Santiago Calatrava in a newspaperSeptember 22, 2023

Hispanic Heritage Month (HHM) takes place September 15 to October 15 every year as a time to recognize and celebrate the many contributions, diverse cultures, and extensive histories of the American Latino community. This week, we’re featuring the remarkable work performed by Santiago Calatrava Valls.

Santiago Calatrava Valls (Born July 28, 1951), is a Spanish architect, structural engineer, sculptor and painter, known for his bridges supported by single leaning pylons, his railway stations, stadiums, and museums, whose sculptural forms often resemble living organisms. His best-known works include the Olympic Sports Complex of Athens, the Milwaukee Art Museum, the Turning Torso tower in Malmö, Sweden, the World Trade Center Transportation Hub in New York City, the Auditorio de Tenerife in Santa Cruz de Tenerife, the Margaret Hunt Hill Bridge in Dallas, Texas, and his largest project, the City of Arts and Sciences and Opera House in his birthplace, Valencia.

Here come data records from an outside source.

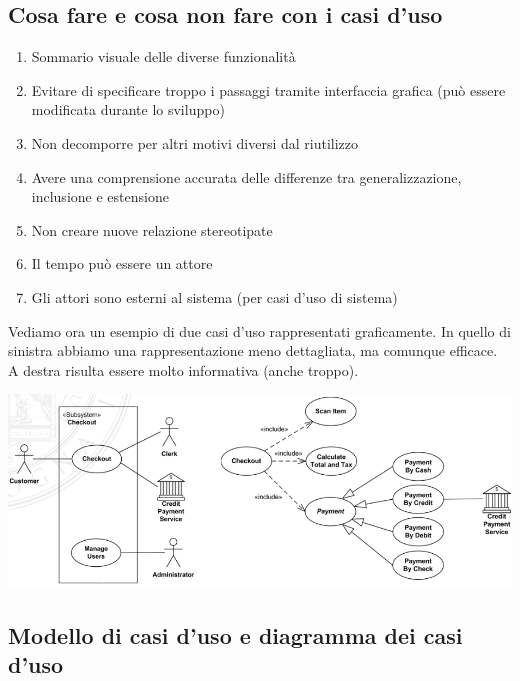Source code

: \documentclass{article}
\begin{document}
\subsection*{Cosa fare e cosa non fare con i casi d'uso}
\large
\begin{enumerate}
    \renewcommand{\labelenumi}{-}
    \item Sommario visuale delle diverse funzionalità
    \item Evitare di specificare troppo i passaggi tramite interfaccia grafica (può essere modificata durante lo sviluppo)
    \item Non decomporre per altri motivi diversi dal riutilizzo
    \item Avere una comprensione accurata delle differenze tra generalizzazione, inclusione e estensione
    \item Non creare nuove relazione stereotipate
    \item Il tempo può essere un attore
    \item Gli attori sono esterni al sistema (per casi d'uso di sistema)
\end{enumerate}
Vediamo ora un esempio di due casi d'uso rappresentati graficamente. In quello di sinistra abbiamo una rappresentazione meno dettagliata, ma comunque efficace. A destra risulta essere molto informativa (anche troppo).
\begin{center}
    \includegraphics[width=1\textwidth]{foto 8.png}
\end{center}

\subsection*{Modello di casi d'uso e diagramma dei casi d'uso}
\large
\end{document}
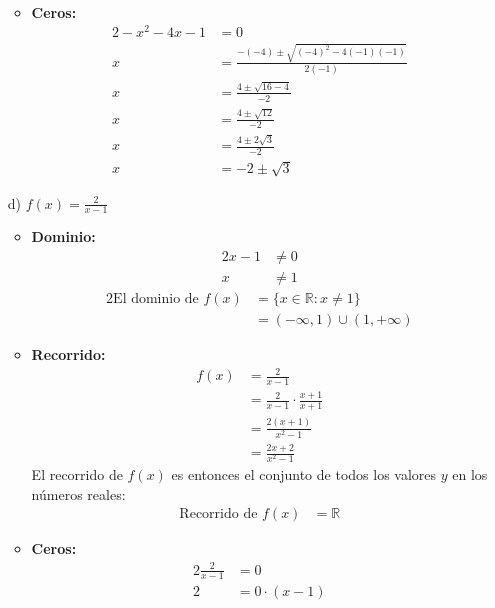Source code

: \documentclass{templateNote}
\begin{document}
\begin{itemize}
\begin{itemize}
\begin{align*}
        \end{align*}
        \item \textbf{Ceros:}
        \begin{alignat*}{2}
            -x^2 - 4x - 1 &= 0 \\
            x &= \frac{-(-4) \pm \sqrt{(-4)^2 - 4(-1)(-1)}}{2(-1)} \\
            x &= \frac{4 \pm \sqrt{16 - 4}}{-2} \\
            x &= \frac{4 \pm \sqrt{12}}{-2} \\
            x &= \frac{4 \pm 2\sqrt{3}}{-2} \\
            x &= -2 \pm \sqrt{3}
        \end{alignat*}
    \end{itemize}
    \item[d)] $f(x) = \frac{2}{x - 1}$
    \begin{itemize}
        \item \textbf{Dominio:}
        \begin{alignat*}{2}
            x - 1 &\neq 0 \\
            x &\neq 1
        \end{alignat*}
        \begin{alignat*}{2}
            \text{El dominio de } f(x) &= \{x \in \mathbb{R} : x \neq 1\} \\
            &= (-\infty, 1) \cup (1, +\infty)
        \end{alignat*}
        \item \textbf{Recorrido:}
        \begin{align*}
            f(x) &= \frac{2}{x - 1} \\
            &= \frac{2}{x - 1} \cdot \frac{x + 1}{x + 1} \\
            &= \frac{2(x + 1)}{x^2 - 1} \\
            &= \frac{2x + 2}{x^2 - 1}
        \end{align*}
        El recorrido de \( f(x) \) es entonces el conjunto de todos los valores \( y \) en los números reales:
        \begin{align*}
            \text{Recorrido de } f(x) &= \mathbb{R}
        \end{align*}
        \item \textbf{Ceros:}
        \begin{alignat*}{2}
            \frac{2}{x - 1} &= 0 \\
            2 &= 0 \cdot (x - 1) \\

\end{alignat*}
\end{itemize}
\end{itemize}
\end{document}
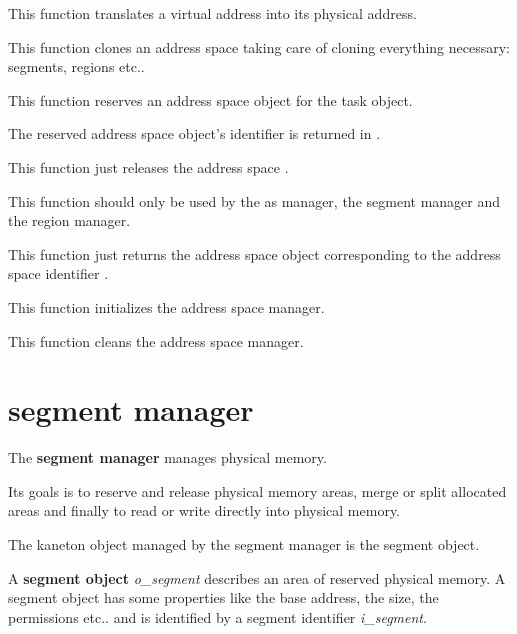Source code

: 	 {
	   This function translates a virtual address into its physical
	   address.
	 }

	 {
	   This function clones an address space taking care of cloning
	   everything necessary: segments, regions etc..
	 }

	 {
	   This function reserves an address space object for the
	   task  object.

	   The reserved address space object's identifier is returned
	   in .
	 }

	 {
	   This function just releases the address space .
	 }

	 {
	   This function should only be used by the as manager, the segment
	   manager and the region manager.

	   This function just returns the address space object
	   corresponding to the address space identifier .
	 }

	 {
	   This function initializes the address space manager.
	 }

	 {
	   This function cleans the address space manager.
	 }

%
%

\section{segment manager}

The \textbf{segment manager} manages physical memory.

Its goals is to reserve and release physical memory areas, merge or split
allocated areas and finally to read or write directly into physical memory.

The kaneton object managed by the segment manager is the segment object.

A \textbf{segment object} \textit{o\_segment} describes an area of reserved
physical memory. A segment object has some properties like the base
address, the size, the permissions etc.. and is identified by a
segment identifier \textit{i\_segment}.


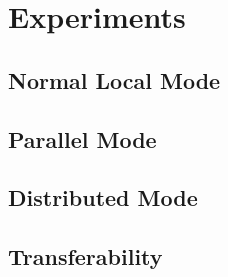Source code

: 
\chapter{Experiments}\label{chapter:experiments}

\section{Normal Local Mode}

\section{Parallel Mode}

\section{Distributed Mode}

\section{Transferability}


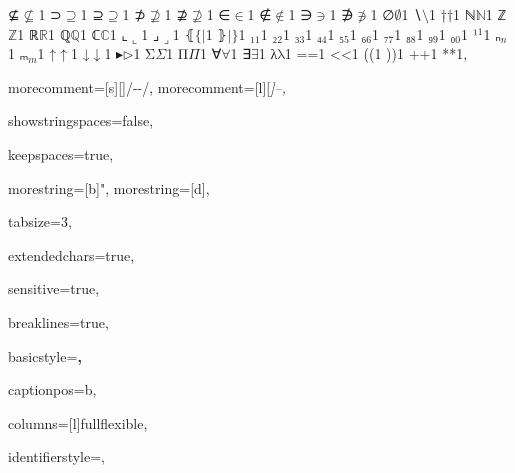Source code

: {{⊈}{{\ensuremath{\nsubseteq}}}1
{⊃}{{\ensuremath{\supseteq}}}1
{⊇}{{\ensuremath{\supseteq}}}1
{⊅}{{\ensuremath{\nsupseteq}}}1
{⊉}{{\ensuremath{\nsupseteq}}}1
{∈}{{\ensuremath{\in}}}1
{∉}{{\ensuremath{\notin}}}1
{∋}{{\ensuremath{\ni}}}1
{∌}{{\ensuremath{\notni}}}1
{∅}{{\ensuremath{\emptyset}}}1
{∖}{{\ensuremath{\setminus}}}1
{†}{{\ensuremath{\dag}}}1
{ℕ}{{\ensuremath{\mathbb{N}}}}1
{ℤ}{{\ensuremath{\mathbb{Z}}}}1
{ℝ}{{\ensuremath{\mathbb{R}}}}1
{ℚ}{{\ensuremath{\mathbb{Q}}}}1
{ℂ}{{\ensuremath{\mathbb{C}}}}1
{⌞}{{\ensuremath{\llcorner}}}1
{⌟}{{\ensuremath{\lrcorner}}}1
{⦃}{{\ensuremath{ \{\!| }}}1
{⦄}{{\ensuremath{ |\!\} }}}1
{₁}{{\ensuremath{_1}}}1
{₂}{{\ensuremath{_2}}}1
{₃}{{\ensuremath{_3}}}1
{₄}{{\ensuremath{_4}}}1
{₅}{{\ensuremath{_5}}}1
{₆}{{\ensuremath{_6}}}1
{₇}{{\ensuremath{_7}}}1
{₈}{{\ensuremath{_8}}}1
{₉}{{\ensuremath{_9}}}1
{₀}{{\ensuremath{_0}}}1
{¹}{{\ensuremath{^1}}}1
{ₙ}{{\ensuremath{_n}}}1
{ₘ}{{\ensuremath{_m}}}1
{↑}{{\ensuremath{\uparrow}}}1
{↓}{{\ensuremath{\downarrow}}}1
{▸}{{\ensuremath{\triangleright}}}1
{Σ}{{\color{symbolcolor}\ensuremath{\Sigma}}}1
{Π}{{\color{symbolcolor}\ensuremath{\Pi}}}1
{∀}{{\color{symbolcolor}\ensuremath{\forall}}}1
{∃}{{\color{symbolcolor}\ensuremath{\exists}}}1
{λ}{{\color{symbolcolor}\ensuremath{\mathrm{\lambda}}}}1
{=}{{\color{symbolcolor}=}}1
{<}{{\color{symbolcolor}<}}1
{(}{(}1
{)}{)}1
{+}{{\color{symbolcolor}+}}1
{*}{{\color{symbolcolor}*}}1,

morecomment=[s][\color{commentcolor}]{/-}{-/},
morecomment=[l][\itshape \color{commentcolor}]{--},

showstringspaces=false,

keepspaces=true,

morestring=[b]",
morestring=[d],

tabsize=3,

extendedchars=true,

sensitive=true,

breaklines=true,

basicstyle=\bf\ttfamily\originalfootnotesize,

captionpos=b,

columns=[l]fullflexible,


identifierstyle={\ttfamily\color{black}},

}
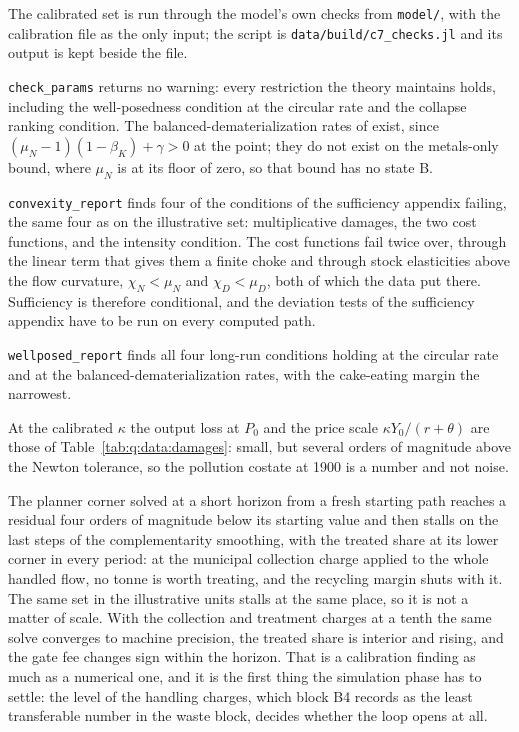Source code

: The calibrated set is run through the model's own checks from \texttt{model/}, with the calibration file as the only input; the script is \texttt{data/build/c7\_checks.jl} and its output is kept beside the file.

 \texttt{check\_params} returns no warning: every restriction the theory maintains holds, including the well-posedness condition at the circular rate and the collapse ranking condition. The balanced-dematerialization rates of  exist, since $\left(\mu_N-1\right)\left(1-\beta_K\right)+\gamma>0$ at the point; they do not exist on the metals-only bound, where $\mu_N$ is at its floor of zero, so that bound has no state B.

 \texttt{convexity\_report} finds four of the conditions of the sufficiency appendix failing, the same four as on the illustrative set: multiplicative damages, the two cost functions, and the intensity condition. The cost functions fail twice over, through the linear term that gives them a finite choke and through stock elasticities above the flow curvature, $\chi_N<\mu_N$ and $\chi_D<\mu_D$, both of which the data put there. Sufficiency is therefore conditional, and the deviation tests of the sufficiency appendix have to be run on every computed path.

 \texttt{wellposed\_report} finds all four long-run conditions holding at the circular rate and at the balanced-dematerialization rates, with the cake-eating margin the narrowest.

 At the calibrated $\kappa$ the output loss at $P_0$ and the price scale $\kappa Y_0/\left(r+\theta\right)$ are those of Table~\ref{tab:q:data:damages}: small, but several orders of magnitude above the Newton tolerance, so the pollution costate at 1900 is a number and not noise.

 The planner corner solved at a short horizon from a fresh starting path reaches a residual four orders of magnitude below its starting value and then stalls on the last steps of the complementarity smoothing, with the treated share at its lower corner in every period: at the municipal collection charge applied to the whole handled flow, no tonne is worth treating, and the recycling margin shuts with it. The same set in the illustrative units stalls at the same place, so it is not a matter of scale. With the collection and treatment charges at a tenth the same solve converges to machine precision, the treated share is interior and rising, and the gate fee changes sign within the horizon. That is a calibration finding as much as a numerical one, and it is the first thing the simulation phase has to settle: the level of the handling charges, which block B4 records as the least transferable number in the waste block, decides whether the loop opens at all.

At the beginning of the 1990’s, Calatrava built several remarkable railway stations and bridges, but broadened his portfolio by designing a wider range of structures, including a Canadian shopping center, a new passenger terminal for Bilbao airport, and his first building in the United States, the new structure of the Milwaukee Art Museum. In 1992, he completed one of his most picturesque and sculptural works, the Montjuïc Communications Tower in Barcelona (1989–92), a 446 ft-high graceful concrete spire designed for the site of the 1992 Olympics.

When Santiago was questioned about is passion and drive working in his field, he commented, “I was determined to put to one side all that I had learned in architecture school, and to learn to draw and think like an engineer. I was fascinated by the concept of gravity and convinced that it was necessary to begin work with simple forms. Calatrava explained that he was particularly influenced by the work of the early 20th century Swiss engineer Robert Maillart (1872–1940), which taught him that, with an adequate combination of force and mass, you can create emotion.”